▶ [Task goal]
Every line of the material below should be repeated exactly.

▶ [The input]
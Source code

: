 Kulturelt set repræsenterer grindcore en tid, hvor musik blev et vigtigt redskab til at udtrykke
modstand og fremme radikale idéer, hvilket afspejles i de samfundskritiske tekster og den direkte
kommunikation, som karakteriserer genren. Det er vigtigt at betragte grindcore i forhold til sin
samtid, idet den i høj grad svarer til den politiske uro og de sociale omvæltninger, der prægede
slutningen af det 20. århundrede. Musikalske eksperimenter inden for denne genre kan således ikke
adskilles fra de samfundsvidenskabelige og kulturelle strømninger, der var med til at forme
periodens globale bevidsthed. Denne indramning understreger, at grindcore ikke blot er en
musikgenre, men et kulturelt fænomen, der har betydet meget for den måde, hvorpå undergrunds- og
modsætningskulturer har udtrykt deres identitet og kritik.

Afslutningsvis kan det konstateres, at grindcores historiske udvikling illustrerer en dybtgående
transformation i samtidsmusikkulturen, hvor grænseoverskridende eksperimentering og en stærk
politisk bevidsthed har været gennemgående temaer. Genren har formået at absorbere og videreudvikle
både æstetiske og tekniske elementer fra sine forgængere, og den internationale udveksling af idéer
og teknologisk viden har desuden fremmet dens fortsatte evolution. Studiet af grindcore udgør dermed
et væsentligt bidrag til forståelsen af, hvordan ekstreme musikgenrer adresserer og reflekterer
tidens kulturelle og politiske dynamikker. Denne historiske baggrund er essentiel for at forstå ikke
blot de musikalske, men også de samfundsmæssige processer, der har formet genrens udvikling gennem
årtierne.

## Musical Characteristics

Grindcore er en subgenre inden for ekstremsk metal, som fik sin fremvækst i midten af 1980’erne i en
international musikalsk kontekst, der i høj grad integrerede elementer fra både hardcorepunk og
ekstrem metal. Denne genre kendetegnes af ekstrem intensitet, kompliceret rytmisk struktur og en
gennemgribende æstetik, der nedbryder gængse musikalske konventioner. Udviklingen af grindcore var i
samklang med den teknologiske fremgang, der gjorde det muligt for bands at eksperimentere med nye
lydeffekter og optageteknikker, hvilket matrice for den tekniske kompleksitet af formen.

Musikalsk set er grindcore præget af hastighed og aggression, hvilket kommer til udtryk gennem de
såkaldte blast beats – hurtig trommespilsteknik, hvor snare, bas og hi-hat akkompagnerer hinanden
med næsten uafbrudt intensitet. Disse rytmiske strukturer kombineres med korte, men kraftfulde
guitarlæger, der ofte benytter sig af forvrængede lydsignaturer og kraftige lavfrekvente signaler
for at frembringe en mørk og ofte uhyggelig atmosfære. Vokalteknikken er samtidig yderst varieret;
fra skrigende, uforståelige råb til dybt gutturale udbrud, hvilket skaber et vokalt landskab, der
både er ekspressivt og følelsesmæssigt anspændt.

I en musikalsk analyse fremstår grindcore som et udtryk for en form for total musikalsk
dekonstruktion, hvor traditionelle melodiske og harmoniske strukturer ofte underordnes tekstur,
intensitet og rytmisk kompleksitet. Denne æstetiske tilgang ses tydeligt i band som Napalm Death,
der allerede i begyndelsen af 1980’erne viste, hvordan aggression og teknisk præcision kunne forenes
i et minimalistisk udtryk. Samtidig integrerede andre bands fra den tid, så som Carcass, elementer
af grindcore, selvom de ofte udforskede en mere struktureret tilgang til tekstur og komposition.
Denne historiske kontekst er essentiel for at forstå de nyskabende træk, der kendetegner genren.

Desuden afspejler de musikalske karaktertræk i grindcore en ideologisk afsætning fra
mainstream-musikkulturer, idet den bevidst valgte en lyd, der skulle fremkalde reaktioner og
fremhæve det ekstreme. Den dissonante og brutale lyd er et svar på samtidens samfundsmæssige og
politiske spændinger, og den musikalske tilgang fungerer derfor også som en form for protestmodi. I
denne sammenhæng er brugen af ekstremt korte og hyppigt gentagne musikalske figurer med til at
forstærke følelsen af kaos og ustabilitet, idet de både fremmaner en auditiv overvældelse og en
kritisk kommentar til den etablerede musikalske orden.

▶ [Result of the exercise]
Source code

: Kulturelt set repræsenterer grindcore en tid, hvor musik blev et vigtigt redskab til at udtrykke
modstand og fremme radikale idéer, hvilket afspejles i de samfundskritiske tekster og den direkte
kommunikation, som karakteriserer genren. Det er vigtigt at betragte grindcore i forhold til sin
samtid, idet den i høj grad svarer til den politiske uro og de sociale omvæltninger, der prægede
slutningen af det 20. århundrede. Musikalske eksperimenter inden for denne genre kan således ikke
adskilles fra de samfundsvidenskabelige og kulturelle strømninger, der var med til at forme
periodens globale bevidsthed. Denne indramning understreger, at grindcore ikke blot er en
musikgenre, men et kulturelt fænomen, der har betydet meget for den måde, hvorpå undergrunds- og
modsætningskulturer har udtrykt deres identitet og kritik.

Afslutningsvis kan det konstateres, at grindcores historiske udvikling illustrerer en dybtgående
transformation i samtidsmusikkulturen, hvor grænseoverskridende eksperimentering og en stærk
politisk bevidsthed har været gennemgående temaer. Genren har formået at absorbere og videreudvikle
både æstetiske og tekniske elementer fra sine forgængere, og den internationale udveksling af idéer
og teknologisk viden har desuden fremmet dens fortsatte evolution. Studiet af grindcore udgør dermed
et væsentligt bidrag til forståelsen af, hvordan ekstreme musikgenrer adresserer og reflekterer
tidens kulturelle og politiske dynamikker. Denne historiske baggrund er essentiel for at forstå ikke
blot de musikalske, men også de samfundsmæssige processer, der har formet genrens udvikling gennem
årtierne.

## Musical Characteristics

Grindcore er en subgenre inden for ekstremsk metal, som fik sin fremvækst i midten af 1980’erne i en
international musikalsk kontekst, der i høj grad integrerede elementer fra både hardcorepunk og
ekstrem metal. Denne genre kendetegnes af ekstrem intensitet, kompliceret rytmisk struktur og en
gennemgribende æstetik, der nedbryder gængse musikalske konventioner. Udviklingen af grindcore var i
samklang med den teknologiske fremgang, der gjorde det muligt for bands at eksperimentere med nye
lydeffekter og optageteknikker, hvilket matrice for den tekniske kompleksitet af formen.

Musikalsk set er grindcore præget af hastighed og aggression, hvilket kommer til udtryk gennem de
såkaldte blast beats – hurtig trommespilsteknik, hvor snare, bas og hi-hat akkompagnerer hinanden
med næsten uafbrudt intensitet. Disse rytmiske strukturer kombineres med korte, men kraftfulde
guitarlæger, der ofte benytter sig af forvrængede lydsignaturer og kraftige lavfrekvente signaler
for at frembringe en mørk og ofte uhyggelig atmosfære. Vokalteknikken er samtidig yderst varieret;
fra skrigende, uforståelige råb til dybt gutturale udbrud, hvilket skaber et vokalt landskab, der
både er ekspressivt og følelsesmæssigt anspændt.

I en musikalsk analyse fremstår grindcore som et udtryk for en form for total musikalsk
dekonstruktion, hvor traditionelle melodiske og harmoniske strukturer ofte underordnes tekstur,
intensitet og rytmisk kompleksitet. Denne æstetiske tilgang ses tydeligt i band som Napalm Death,
der allerede i begyndelsen af 1980’erne viste, hvordan aggression og teknisk præcision kunne forenes
i et minimalistisk udtryk. Samtidig integrerede andre bands fra den tid, så som Carcass, elementer
af grindcore, selvom de ofte udforskede en mere struktureret tilgang til tekstur og komposition.
Denne historiske kontekst er essentiel for at forstå de nyskabende træk, der kendetegner genren.

Desuden afspejler de musikalske karaktertræk i grindcore en ideologisk afsætning fra
mainstream-musikkulturer, idet den bevidst valgte en lyd, der skulle fremkalde reaktioner og
fremhæve det ekstreme. Den dissonante og brutale lyd er et svar på samtidens samfundsmæssige og
politiske spændinger, og den musikalske tilgang fungerer derfor også som en form for protestmodi. I
denne sammenhæng er brugen af ekstremt korte og hyppigt gentagne musikalske figurer med til at
forstærke følelsen af kaos og ustabilitet, idet de både fremmaner en auditiv overvældelse og en
kritisk kommentar til den etablerede musikalske orden.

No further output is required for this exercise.